Societetsskolan i Göteborg för döttrar (The Society School for Daughters in Gotheburg) or simply Societetsskolan (The Society School), also referred to as Brödraförsamlingens flickskola i Göteborg (The Girls' School of the Unity of the Brethren in Gothenburg) and Evangeliska Brödraförsamlingens flickskola i Göteborg (The Girls' School of the Unity of the Evangelical Brethren in Gothenburg), or, finally, as Salsskolan (The Hall School), was a Swedish girls' school managed by the congregation of the Moravian Church in Gothenburg from 1786 until 1857.

It is referred to as the first girls' school in Sweden, because it was the first institution to provide serious academic and secondary education to female students.

History

The school is often referred to as the first girls' school in Sweden. Technically, this is not correct, as they were numerous schools for girls before, but the distinction is made to separate it from the previous girls' schools; the earlier educational institutions for girls, starting with the Rudbeckii flickskola founded by Johannes Rudbeckius in Västerås in 1632, normally only gave a shallow education meant to foster the students to ideal wives and mothers, such as the French language, music, dance, manners, household tasks and sewing. This school was therefore a new form of girls' school by giving them serious academic education, and it is therefore called the first girls' school.
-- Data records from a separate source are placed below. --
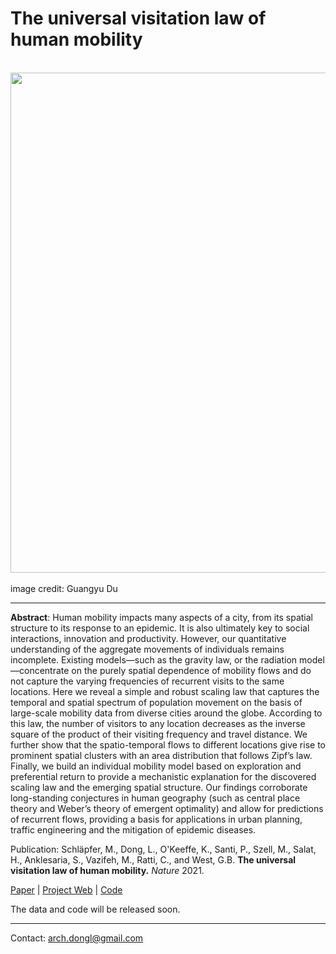 # The universal visitation law of human mobility

<div align="center">
  <img src="https://github.com/leiii/VisitationLaw/blob/main/Cover.jpg" width = "800"><br><br>
</div>
image credit: Guangyu Du

***

**Abstract**: Human mobility impacts many aspects of a city, from its spatial structure to its response to an epidemic. It is also ultimately key to social interactions, innovation and productivity. However, our quantitative understanding of the aggregate movements of individuals remains incomplete. Existing models—such as the gravity law, or the radiation model—concentrate on the purely spatial dependence of mobility flows and do not capture the varying frequencies of recurrent visits to the same locations. Here we reveal a simple and robust scaling law that captures the temporal and spatial spectrum of population movement on the basis of large-scale mobility data from diverse cities around the globe. According to this law, the number of visitors to any location decreases as the inverse square of the product of their visiting frequency and travel distance. We further show that the spatio-temporal flows to different locations give rise to prominent spatial clusters with an area distribution that follows Zipf’s law. Finally, we build an individual mobility model based on exploration and preferential return to provide a mechanistic explanation for the discovered scaling law and the emerging spatial structure. Our findings corroborate long-standing conjectures in human geography (such as central place theory and Weber’s theory of emergent optimality) and allow for predictions of recurrent flows, providing a basis for applications in urban planning, traffic engineering and the mitigation of epidemic diseases.

Publication: Schläpfer, M., Dong, L., O'Keeffe, K., Santi, P., Szell, M., Salat, H., Anklesaria, S., Vazifeh, M., Ratti, C., and West, G.B. **The universal visitation law of human mobility.** *Nature* 2021.

[Paper](https://www.nature.com/articles/s41586-021-03480-9) | [Project Web](https://senseable.mit.edu/wanderlust/) | [Code](https://github.com/Khev/human-mobility)

The data and code will be released soon.
***
Contact: arch.dongl@gmail.com
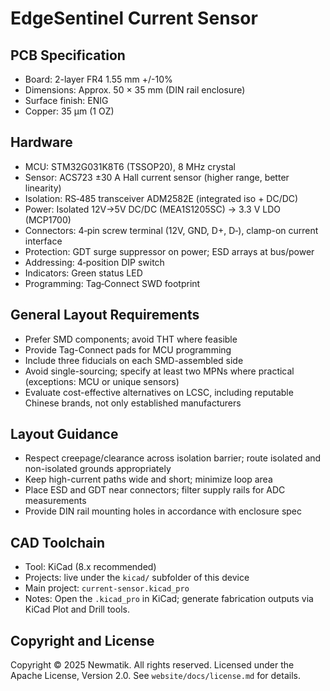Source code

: # EdgeSentinel Current Sensor

## PCB Specification

- Board: 2-layer FR4 1.55 mm +/-10%
- Dimensions: Approx. 50 × 35 mm (DIN rail enclosure)
- Surface finish: ENIG
- Copper: 35 µm (1 OZ)

## Hardware

- MCU: STM32G031K8T6 (TSSOP20), 8 MHz crystal
- Sensor: ACS723 ±30 A Hall current sensor (higher range, better linearity)
- Isolation: RS‑485 transceiver ADM2582E (integrated iso + DC/DC)
- Power: Isolated 12V→5V DC/DC (MEA1S1205SC) → 3.3 V LDO (MCP1700)
- Connectors: 4‑pin screw terminal (12V, GND, D+, D‑), clamp-on current interface
- Protection: GDT surge suppressor on power; ESD arrays at bus/power
- Addressing: 4‑position DIP switch
- Indicators: Green status LED
- Programming: Tag‑Connect SWD footprint

## General Layout Requirements

- Prefer SMD components; avoid THT where feasible
- Provide Tag-Connect pads for MCU programming
- Include three fiducials on each SMD-assembled side
- Avoid single-sourcing; specify at least two MPNs where practical (exceptions: MCU or unique sensors)
- Evaluate cost-effective alternatives on LCSC, including reputable Chinese brands, not only established manufacturers

## Layout Guidance

- Respect creepage/clearance across isolation barrier; route isolated and non-isolated grounds appropriately
- Keep high-current paths wide and short; minimize loop area
- Place ESD and GDT near connectors; filter supply rails for ADC measurements
- Provide DIN rail mounting holes in accordance with enclosure spec

## CAD Toolchain

- Tool: KiCad (8.x recommended)
- Projects: live under the `kicad/` subfolder of this device
- Main project: `current-sensor.kicad_pro`
- Notes: Open the `.kicad_pro` in KiCad; generate fabrication outputs via KiCad Plot and Drill tools.

## Copyright and License

Copyright © 2025 Newmatik. All rights reserved.
Licensed under the Apache License, Version 2.0. See `website/docs/license.md` for details.
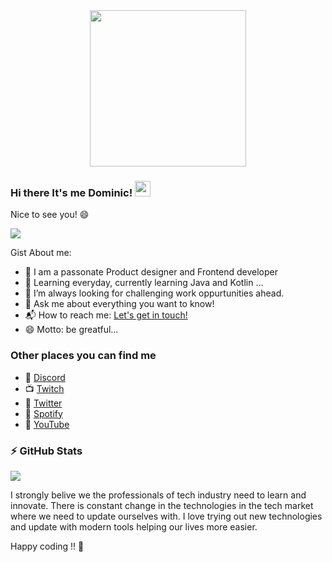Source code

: <div id="header" align="center">
  <img src="https://70insign.com/assets/img/introduction-visual.png" width="250"/>
</div>

### Hi there It's me Dominic!  <img src="https://media.giphy.com/media/hvRJCLFzcasrR4ia7z/giphy.gif" width="25px"></a>
Nice to see you! 😄

![](https://komarev.com/ghpvc/?username=felbeeey&style=flat-square)

Gist About me:

- 🎤 I am a passonate Product designer and Frontend developer
- 🌱 Learning everyday, currently learning Java and Kotlin ...
- 🌋 I’m always looking for challenging work oppurtunities ahead.
- 💬 Ask me about everything you want to know!
- 📬 How to reach me: <a href="mailto:felbeeey@gmx.net">Let's get in touch!</a>
- 😄 Motto: be greatful...

### Other places you can find me 

- 🎤 <a href="https://discord.gg/JUpWsf">Discord</a>
- 📺 <a href="https://twitch.tv/felbeeey">Twitch</a>
- 🐣 <a href="https://www.twitter.com/felbeeey">Twitter</a>
- 🏀 <a href="https://open.spotify.com/user/dominicfelber?si=pCDjhXuCR9CDfooJSWjN_w">Spotify</a>
- 🎥 <a href="https://www.youtube.com/channel/UC2g4Kginuihvsr-f5up6MIQ">YouTube</a>

### ⚡ GitHub Stats

<img src="https://github-readme-stats.vercel.app/api/top-langs/?username=davokin&layout=compact&count_private=true&theme=gruvbox" />

I strongly belive we the professionals of tech industry need to learn and innovate. There is constant change in the technologies in the tech market where we need to update ourselves with. I love trying out new technologies and update with modern tools helping our lives more easier.

Happy coding !! 👋
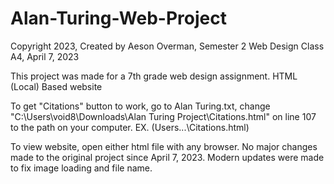 # Alan-Turing-Web-Project
Copyright 2023, Created by Aeson Overman, Semester 2 Web Design Class A4, April 7, 2023

This project was made for a 7th grade web design assignment. HTML (Local) Based website

To get "Citations" button to work, go to Alan Turing.txt, change "C:\Users\void8\Downloads\Alan Turing Project\Citations.html" on line 107 to the path on your computer. EX. (Users\...\Citations.html)


To view website, open either html file with any browser. No major changes made to the original project since April 7, 2023. Modern updates were made to fix image loading and file name.
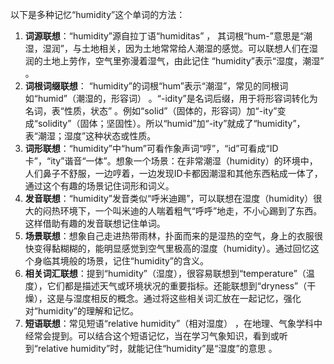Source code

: 以下是多种记忆“humidity”这个单词的方法：
1. **词源联想**：“humidity”源自拉丁语“humiditas” ， 其词根“hum-”意思是“潮湿，湿润”，与土地相关，因为土地常常给人潮湿的感觉。可以联想人们在湿润的土地上劳作，空气里弥漫着湿气，由此记住 “humidity”表示“湿度，潮湿” 。
2. **词根词缀联想**： “humidity”的词根“hum”表示“潮湿”，常见的同根词如“humid”（潮湿的，形容词） 。“-idity”是名词后缀，用于将形容词转化为名词，表“性质，状态” 。例如“solid”（固体的，形容词）加“-ity”变成“solidity”（固体；坚固性）。所以“humid”加“-ity”就成了“humidity”，表“潮湿；湿度”这种状态或性质。 
3. **词形联想**：“humidity”中“hum”可看作象声词“哼”，“id”可看成“ID卡”，“ity”谐音“一体”。想象一个场景：在非常潮湿（humidity）的环境中，人们鼻子不舒服，一边哼着，一边发现ID卡都因潮湿和其他东西粘成一体了，通过这个有趣的场景记住词形和词义。 
4. **发音联想**：“humidity”发音类似“呼米迪踢”，可以联想在湿度（humidity）很大的闷热环境下，一个叫米迪的人喘着粗气“呼呼”地走，不小心踢到了东西。这样借助有趣的发音联想记住单词。 
5. **场景联想**：想象自己走进热带雨林，扑面而来的是湿热的空气，身上的衣服很快变得黏糊糊的，能明显感觉到空气里极高的湿度（humidity）。通过回忆这个身临其境般的场景，记住“humidity”的含义。 
6. **相关词汇联想**：提到“humidity”（湿度），很容易联想到“temperature”（温度），它们都是描述天气或环境状况的重要指标。还能联想到“dryness”（干燥），这是与湿度相反的概念。通过将这些相关词汇放在一起记忆，强化对“humidity”的理解和记忆。 
7. **短语联想**：常见短语“relative humidity”（相对湿度） ，在地理、气象学科中经常会提到。可以结合这个短语记忆，当在学习气象知识，看到或听到“relative humidity”时，就能记住“humidity”是“湿度”的意思 。 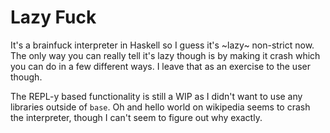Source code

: # Lazy Fuck

It's a brainfuck interpreter in Haskell so I guess it's ~lazy~ non-strict now. The only way you can really tell it's lazy though is by making it crash which you can do in a few different ways. I leave that as an exercise to the user though.

The REPL-y based functionality is still a WIP as I didn't want to use any libraries outside of `base`. Oh and hello world on wikipedia seems to crash the interpreter, though I can't seem to figure out why exactly.
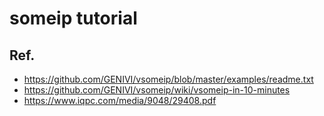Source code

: # someip tutorial
## Ref.
* https://github.com/GENIVI/vsomeip/blob/master/examples/readme.txt
* https://github.com/GENIVI/vsomeip/wiki/vsomeip-in-10-minutes
* https://www.iqpc.com/media/9048/29408.pdf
The school had the goal to give females a more equal education to males, in accordance with the ideals of gender equality which was prevalent for the Moravian Church. Besides the more traditional subjects such as sewing and household tasks, the subjects were Swedish, German, French, English, Geography, Mathematics, Drawing and Music. The official main subject of the school was Christian Ethic Morals. The school had a very good reputation and high popularity rate from the start, and the students came from the more wealthy parts of the burgher classes.

At the time of the introduction of compulsory elementary school in Sweden in 1842, it was one of five schools in Sweden to provide academic secondary education to female students; the others being Fruntimmersföreningens flickskola (1815) and Kjellbergska flickskolan (1833) in Gothenburg, Askersunds flickskola (1812) in Askersund and Wallinska skolan (1831) in Stockholm.

Cecilia Fryxell, counted as great reformer of women's education, was a teacher here in 1846-47. Among its students were the writer Emily Nonnen and the reform pedagogue Mathilda Hall.